Source data:
*** Block opens ***
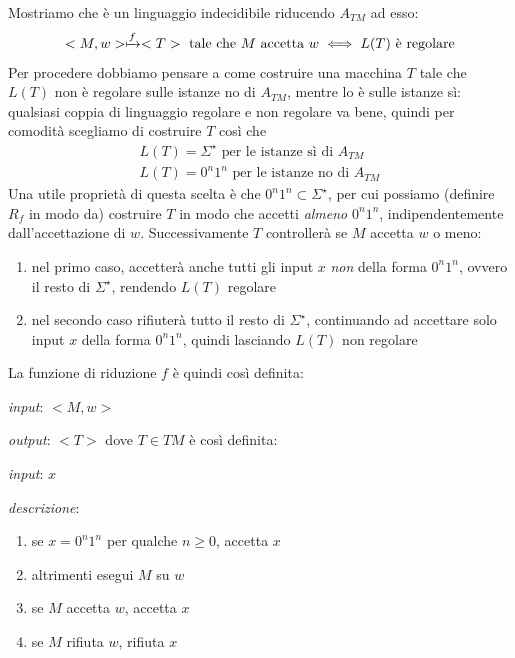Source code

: Mostriamo che è un linguaggio indecidibile riducendo $A_{TM}$ ad esso:
\[
	<M, w> \xmapsto{f} <T> \text{ tale che } M \text{ accetta } w \iff L(T) \text{ è regolare}
\]
Per procedere dobbiamo pensare a come costruire una macchina $T$ tale che $L(T)$ non è regolare sulle istanze no di $A_{TM}$, mentre lo è sulle istanze sì: qualsiasi coppia di linguaggio regolare e non regolare va bene, quindi per comodità scegliamo di costruire $T$ così che 
\begin{gather*}
L(T) = \Sigma^{\star} \text{ per le istanze sì di } A_{TM}\\
L(T) = 0^n1^n \text{ per le istanze no di } A_{TM}
\end{gather*}
Una utile proprietà di questa scelta è che $0^n1^n \subset \Sigma^{\star}$, per cui possiamo (definire $R_f$ in modo da) costruire $T$ in modo che accetti \textit{almeno} $0^n1^n$, indipendentemente dall'accettazione di $w$. Successivamente $T$ controllerà se $M$ accetta $w$ o meno: 
\begin{enumerate}
\item nel primo caso, accetterà anche tutti gli input $x$ \textit{non} della forma $0^n1^n$, ovvero il resto di $\Sigma^{\star}$, rendendo $L(T)$ regolare

\item nel secondo caso rifiuterà tutto il resto di $\Sigma^{\star}$, continuando ad accettare solo input $x$ della forma $0^n1^n$, quindi lasciando $L(T)$ non regolare
\end{enumerate} 

La funzione di riduzione $f$ è quindi così definita:
\begin{description}
\item \textit{input}: $<M, w>$
\item \textit{output}: $<T>$ dove $T \in TM$ è così definita:
\begin{description}
\item \textit{input}: $x$
\item \textit{descrizione}:
\begin{enumerate}
\item se $x = 0^n1^n$ per qualche $n \geq 0$, accetta $x$
\item altrimenti esegui $M$ su $w$
\item se $M$ accetta $w$, accetta $x$
\item se $M$ rifiuta $w$, rifiuta $x$

\end{enumerate}
\end{description}
\end{description}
*** Block closes ***
_Work to complete_.
All lines holding the word "istanze" must be copied from the data.

_Written solution_.
Per procedere dobbiamo pensare a come costruire una macchina $T$ tale che $L(T)$ non è regolare sulle istanze no di $A_{TM}$, mentre lo è sulle istanze sì: qualsiasi coppia di linguaggio regolare e non regolare va bene, quindi per comodità scegliamo di costruire $T$ così che 
L(T) = \Sigma^{\star} \text{ per le istanze sì di } A_{TM}\\
L(T) = 0^n1^n \text{ per le istanze no di } A_{TM}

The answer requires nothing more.